What needs to be done | The lines to copy are those in the listing below that contain the word "GetIdOk".

The data |
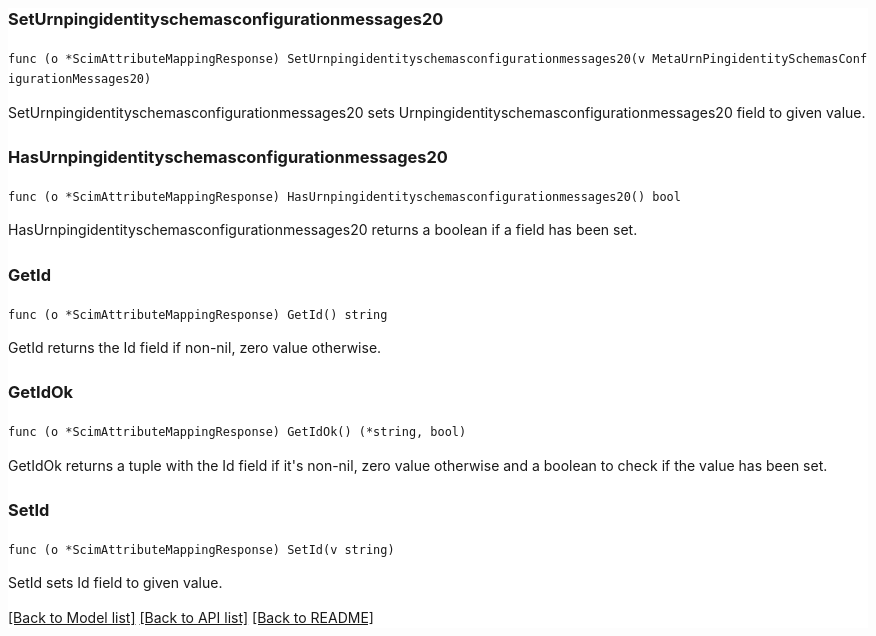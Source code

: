 ### SetUrnpingidentityschemasconfigurationmessages20

`func (o *ScimAttributeMappingResponse) SetUrnpingidentityschemasconfigurationmessages20(v MetaUrnPingidentitySchemasConfigurationMessages20)`

SetUrnpingidentityschemasconfigurationmessages20 sets Urnpingidentityschemasconfigurationmessages20 field to given value.

### HasUrnpingidentityschemasconfigurationmessages20

`func (o *ScimAttributeMappingResponse) HasUrnpingidentityschemasconfigurationmessages20() bool`

HasUrnpingidentityschemasconfigurationmessages20 returns a boolean if a field has been set.

### GetId

`func (o *ScimAttributeMappingResponse) GetId() string`

GetId returns the Id field if non-nil, zero value otherwise.

### GetIdOk

`func (o *ScimAttributeMappingResponse) GetIdOk() (*string, bool)`

GetIdOk returns a tuple with the Id field if it's non-nil, zero value otherwise
and a boolean to check if the value has been set.

### SetId

`func (o *ScimAttributeMappingResponse) SetId(v string)`

SetId sets Id field to given value.



[[Back to Model list]](../README.md#documentation-for-models) [[Back to API list]](../README.md#documentation-for-api-endpoints) [[Back to README]](../README.md)


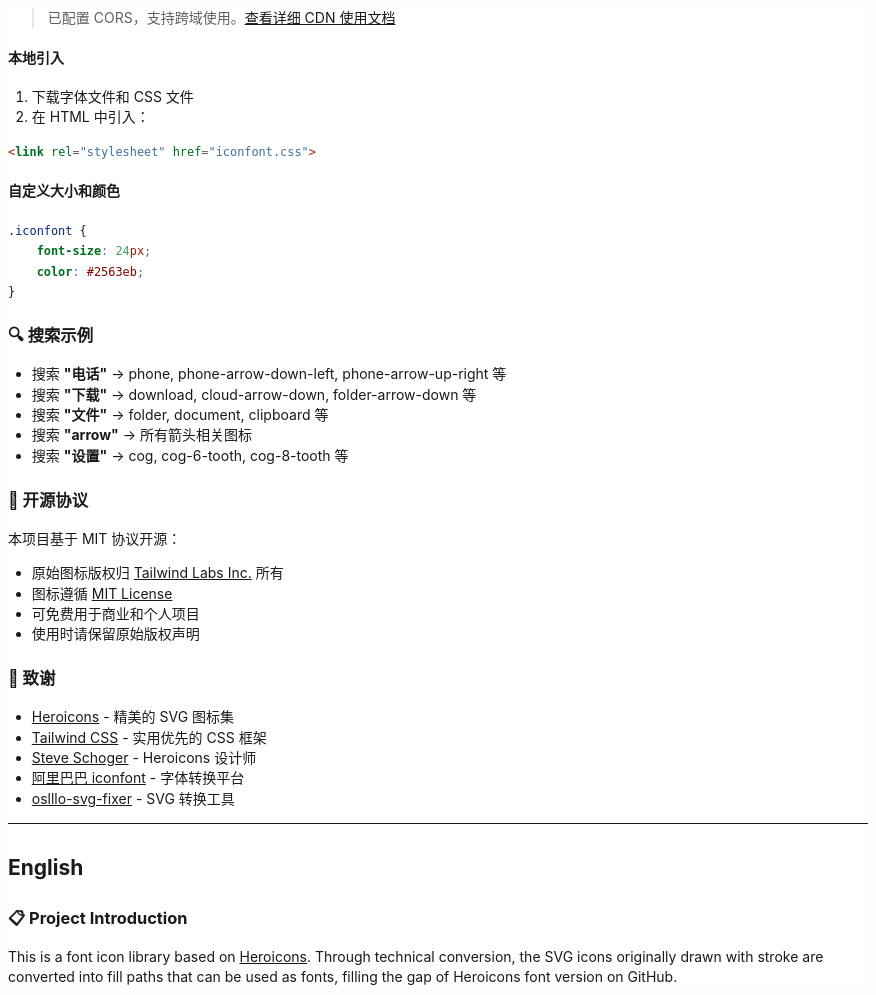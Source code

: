 > 已配置 CORS，支持跨域使用。[查看详细 CDN 使用文档](./CDN_USAGE.md)

#### 本地引入

1. 下载字体文件和 CSS 文件
2. 在 HTML 中引入：

```html
<link rel="stylesheet" href="iconfont.css">
```

#### 自定义大小和颜色

```css
.iconfont {
    font-size: 24px;
    color: #2563eb;
}
```

### 🔍 搜索示例

- 搜索 **"电话"** → phone, phone-arrow-down-left, phone-arrow-up-right 等
- 搜索 **"下载"** → download, cloud-arrow-down, folder-arrow-down 等
- 搜索 **"文件"** → folder, document, clipboard 等
- 搜索 **"arrow"** → 所有箭头相关图标
- 搜索 **"设置"** → cog, cog-6-tooth, cog-8-tooth 等

### 📄 开源协议

本项目基于 MIT 协议开源：

- 原始图标版权归 [Tailwind Labs Inc.](https://github.com/tailwindlabs) 所有
- 图标遵循 [MIT License](https://opensource.org/licenses/MIT)
- 可免费用于商业和个人项目
- 使用时请保留原始版权声明

### 🙏 致谢

- [Heroicons](https://github.com/tailwindlabs/heroicons) - 精美的 SVG 图标集
- [Tailwind CSS](https://tailwindcss.com/) - 实用优先的 CSS 框架
- [Steve Schoger](https://twitter.com/steveschoger) - Heroicons 设计师
- [阿里巴巴 iconfont](https://www.iconfont.cn/) - 字体转换平台
- [oslllo-svg-fixer](https://github.com/oslllo/svg-fixer) - SVG 转换工具

---

## English

### 📋 Project Introduction

This is a font icon library based on [Heroicons](https://github.com/tailwindlabs/heroicons). Through technical conversion, the SVG icons originally drawn with stroke are converted into fill paths that can be used as fonts, filling the gap of Heroicons font version on GitHub.
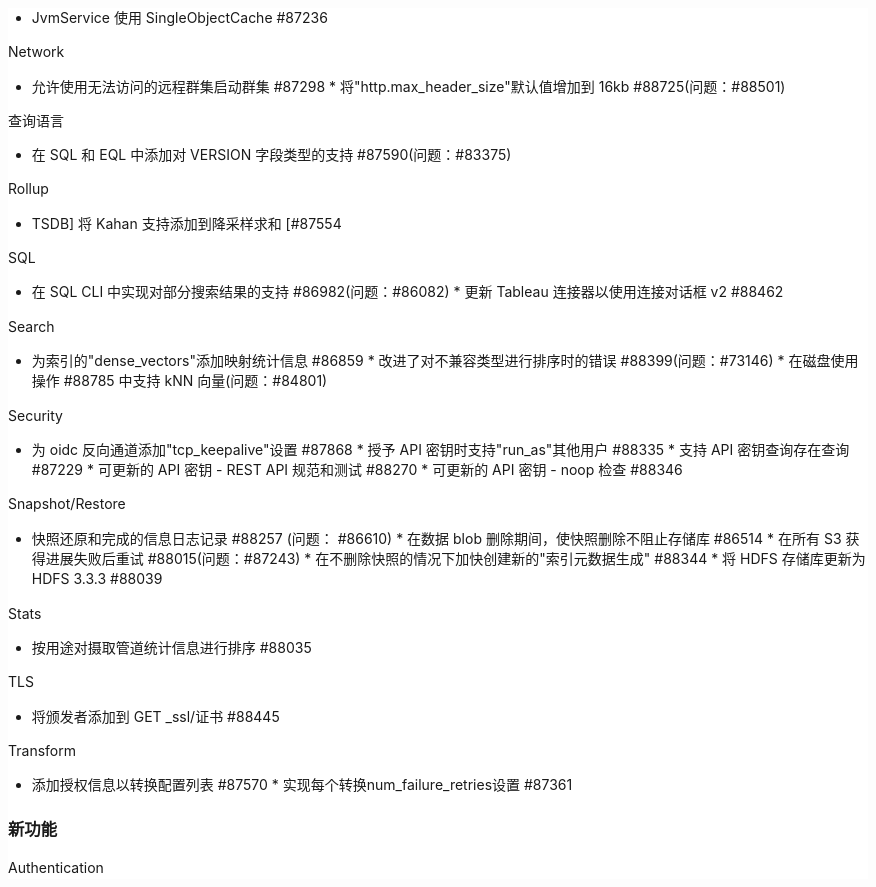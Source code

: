 * JvmService 使用 SingleObjectCache #87236

Network

    

* 允许使用无法访问的远程群集启动群集 #87298 * 将"http.max_header_size"默认值增加到 16kb #88725(问题：#88501)

查询语言

    

* 在 SQL 和 EQL 中添加对 VERSION 字段类型的支持 #87590(问题：#83375)

Rollup

    

* TSDB] 将 Kahan 支持添加到降采样求和 [#87554

SQL

    

* 在 SQL CLI 中实现对部分搜索结果的支持 #86982(问题：#86082) * 更新 Tableau 连接器以使用连接对话框 v2 #88462

Search

    

* 为索引的"dense_vectors"添加映射统计信息 #86859 * 改进了对不兼容类型进行排序时的错误 #88399(问题：#73146) * 在磁盘使用操作 #88785 中支持 kNN 向量(问题：#84801)

Security

    

* 为 oidc 反向通道添加"tcp_keepalive"设置 #87868 * 授予 API 密钥时支持"run_as"其他用户 #88335 * 支持 API 密钥查询存在查询 #87229 * 可更新的 API 密钥 - REST API 规范和测试 #88270 * 可更新的 API 密钥 - noop 检查 #88346

Snapshot/Restore

    

* 快照还原和完成的信息日志记录 #88257 (问题： #86610) * 在数据 blob 删除期间，使快照删除不阻止存储库 #86514 * 在所有 S3 获得进展失败后重试 #88015(问题：#87243) * 在不删除快照的情况下加快创建新的"索引元数据生成" #88344 * 将 HDFS 存储库更新为 HDFS 3.3.3 #88039

Stats

    

* 按用途对摄取管道统计信息进行排序 #88035

TLS

    

* 将颁发者添加到 GET _ssl/证书 #88445

Transform

    

* 添加授权信息以转换配置列表 #87570 * 实现每个转换num_failure_retries设置 #87361

### 新功能

Authentication

    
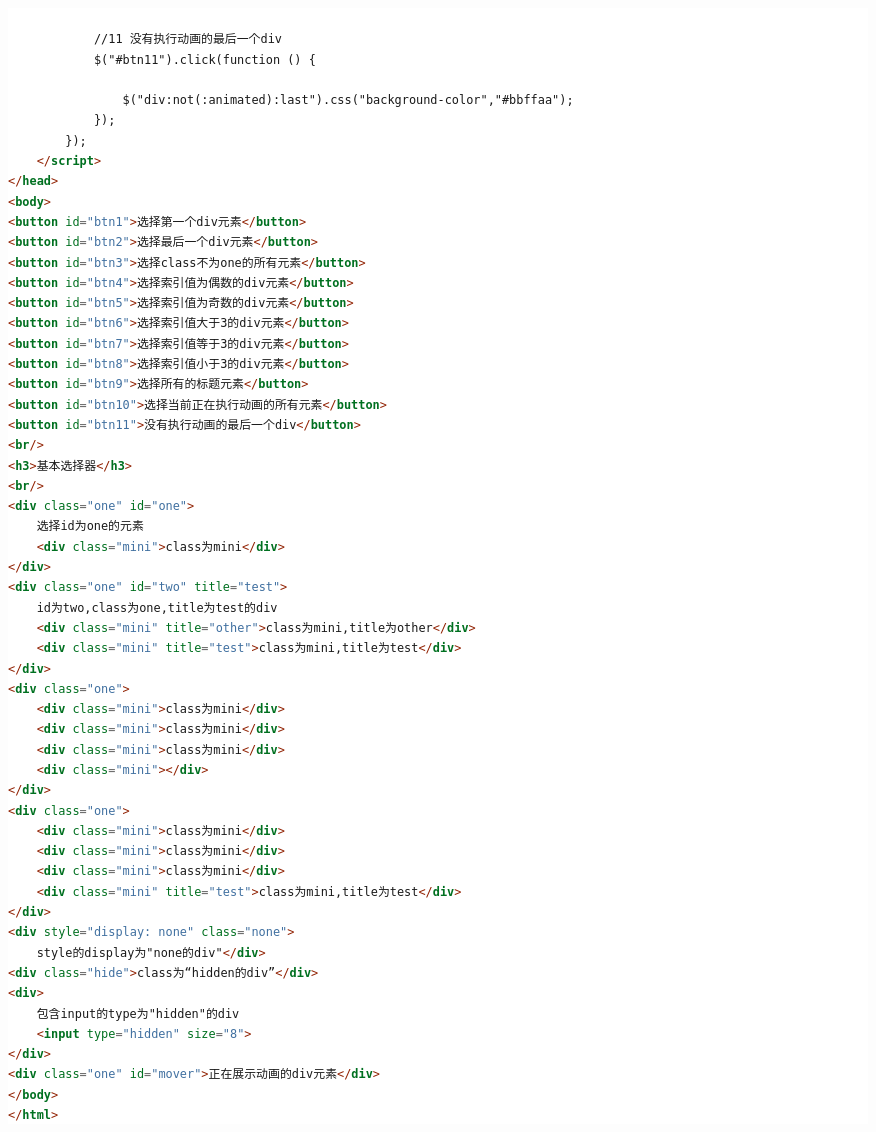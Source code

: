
 ```html

            //11 没有执行动画的最后一个div
            $("#btn11").click(function () {
     
                $("div:not(:animated):last").css("background-color","#bbffaa");
            });
        });
    </script>
</head>
<body>
<button id="btn1">选择第一个div元素</button>
<button id="btn2">选择最后一个div元素</button>
<button id="btn3">选择class不为one的所有元素</button>
<button id="btn4">选择索引值为偶数的div元素</button>
<button id="btn5">选择索引值为奇数的div元素</button>
<button id="btn6">选择索引值大于3的div元素</button>
<button id="btn7">选择索引值等于3的div元素</button>
<button id="btn8">选择索引值小于3的div元素</button>
<button id="btn9">选择所有的标题元素</button>
<button id="btn10">选择当前正在执行动画的所有元素</button>
<button id="btn11">没有执行动画的最后一个div</button>
<br/>
<h3>基本选择器</h3>
<br/>
<div class="one" id="one">
    选择id为one的元素
    <div class="mini">class为mini</div>
</div>
<div class="one" id="two" title="test">
    id为two,class为one,title为test的div
    <div class="mini" title="other">class为mini,title为other</div>
    <div class="mini" title="test">class为mini,title为test</div>
</div>
<div class="one">
    <div class="mini">class为mini</div>
    <div class="mini">class为mini</div>
    <div class="mini">class为mini</div>
    <div class="mini"></div>
</div>
<div class="one">
    <div class="mini">class为mini</div>
    <div class="mini">class为mini</div>
    <div class="mini">class为mini</div>
    <div class="mini" title="test">class为mini,title为test</div>
</div>
<div style="display: none" class="none">
    style的display为"none的div"</div>
<div class="hide">class为“hidden的div”</div>
<div>
    包含input的type为"hidden"的div
    <input type="hidden" size="8">
</div>
<div class="one" id="mover">正在展示动画的div元素</div>
</body>
</html>
```
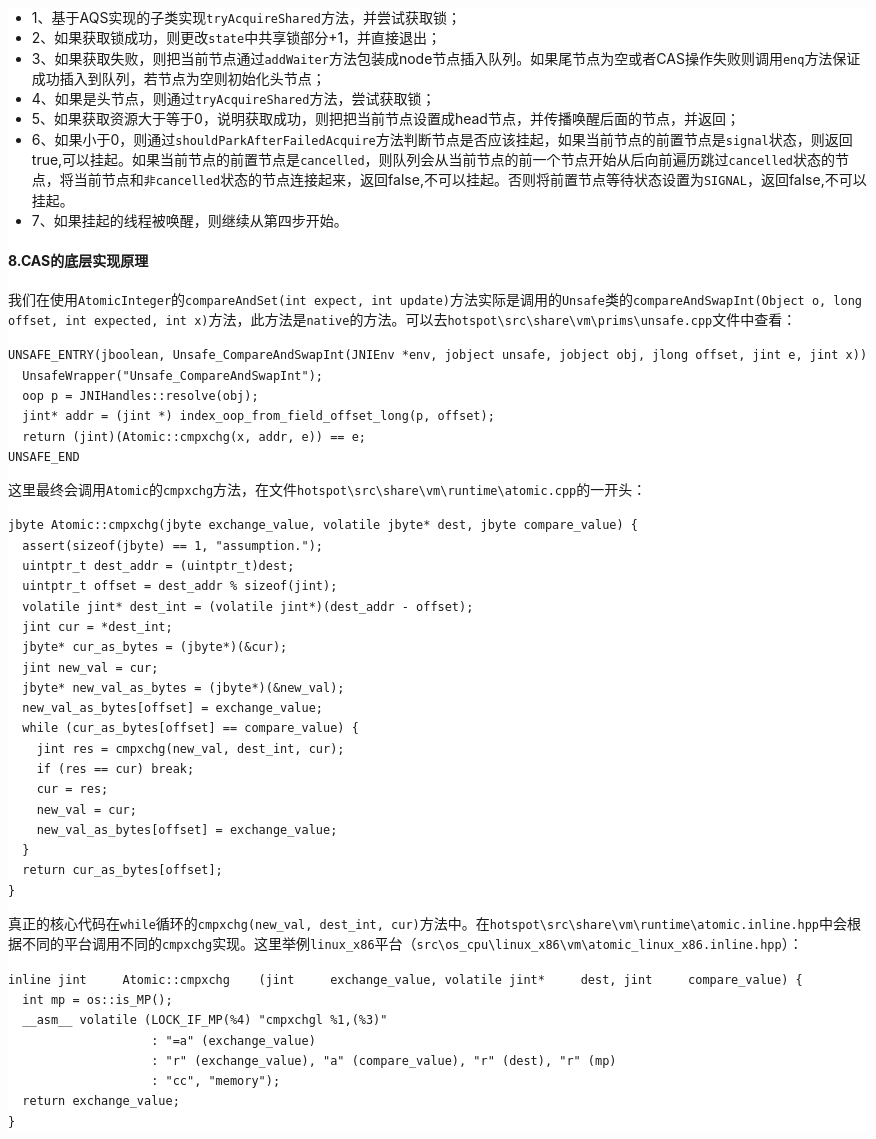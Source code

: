 - 1、基于AQS实现的子类实现`tryAcquireShared`方法，并尝试获取锁；
- 2、如果获取锁成功，则更改`state`中共享锁部分+1，并直接退出；
- 3、如果获取失败，则把当前节点通过`addWaiter`方法包装成node节点插入队列。如果尾节点为空或者CAS操作失败则调用`enq`方法保证成功插入到队列，若节点为空则初始化头节点；
- 4、如果是头节点，则通过`tryAcquireShared`方法，尝试获取锁；
- 5、如果获取资源大于等于0，说明获取成功，则把把当前节点设置成head节点，并传播唤醒后面的节点，并返回；
- 6、如果小于0，则通过`shouldParkAfterFailedAcquire`方法判断节点是否应该挂起，如果当前节点的前置节点是`signal`状态，则返回true,可以挂起。如果当前节点的前置节点是`cancelled`，则队列会从当前节点的前一个节点开始从后向前遍历跳过`cancelled`状态的节点，将当前节点和`非cancelled`状态的节点连接起来，返回false,不可以挂起。否则将前置节点等待状态设置为`SIGNAL`，返回false,不可以挂起。
- 7、如果挂起的线程被唤醒，则继续从第四步开始。

#### 8.CAS的底层实现原理

我们在使用`AtomicInteger`的`compareAndSet(int expect, int update)`方法实际是调用的`Unsafe`类的`compareAndSwapInt(Object o, long offset, int expected, int x)`方法，此方法是`native`的方法。可以去`hotspot\src\share\vm\prims\unsafe.cpp`文件中查看：

```
UNSAFE_ENTRY(jboolean, Unsafe_CompareAndSwapInt(JNIEnv *env, jobject unsafe, jobject obj, jlong offset, jint e, jint x))
  UnsafeWrapper("Unsafe_CompareAndSwapInt");
  oop p = JNIHandles::resolve(obj);
  jint* addr = (jint *) index_oop_from_field_offset_long(p, offset);
  return (jint)(Atomic::cmpxchg(x, addr, e)) == e;
UNSAFE_END
```

这里最终会调用`Atomic`的`cmpxchg`方法，在文件`hotspot\src\share\vm\runtime\atomic.cpp`的一开头：
```
jbyte Atomic::cmpxchg(jbyte exchange_value, volatile jbyte* dest, jbyte compare_value) {
  assert(sizeof(jbyte) == 1, "assumption.");
  uintptr_t dest_addr = (uintptr_t)dest;
  uintptr_t offset = dest_addr % sizeof(jint);
  volatile jint* dest_int = (volatile jint*)(dest_addr - offset);
  jint cur = *dest_int;
  jbyte* cur_as_bytes = (jbyte*)(&cur);
  jint new_val = cur;
  jbyte* new_val_as_bytes = (jbyte*)(&new_val);
  new_val_as_bytes[offset] = exchange_value;
  while (cur_as_bytes[offset] == compare_value) {
    jint res = cmpxchg(new_val, dest_int, cur);
    if (res == cur) break;
    cur = res;
    new_val = cur;
    new_val_as_bytes[offset] = exchange_value;
  }
  return cur_as_bytes[offset];
}
```

真正的核心代码在`while`循环的`cmpxchg(new_val, dest_int, cur)`方法中。在`hotspot\src\share\vm\runtime\atomic.inline.hpp`中会根据不同的平台调用不同的`cmpxchg`实现。这里举例`linux_x86`平台（`src\os_cpu\linux_x86\vm\atomic_linux_x86.inline.hpp`）：

```
inline jint     Atomic::cmpxchg    (jint     exchange_value, volatile jint*     dest, jint     compare_value) {
  int mp = os::is_MP();
  __asm__ volatile (LOCK_IF_MP(%4) "cmpxchgl %1,(%3)"
                    : "=a" (exchange_value)
                    : "r" (exchange_value), "a" (compare_value), "r" (dest), "r" (mp)
                    : "cc", "memory");
  return exchange_value;
}
```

Written solution |
### GetIdOk
`func (o *ScimAttributeMappingResponse) GetIdOk() (*string, bool)`
GetIdOk returns a tuple with the Id field if it's non-nil, zero value otherwise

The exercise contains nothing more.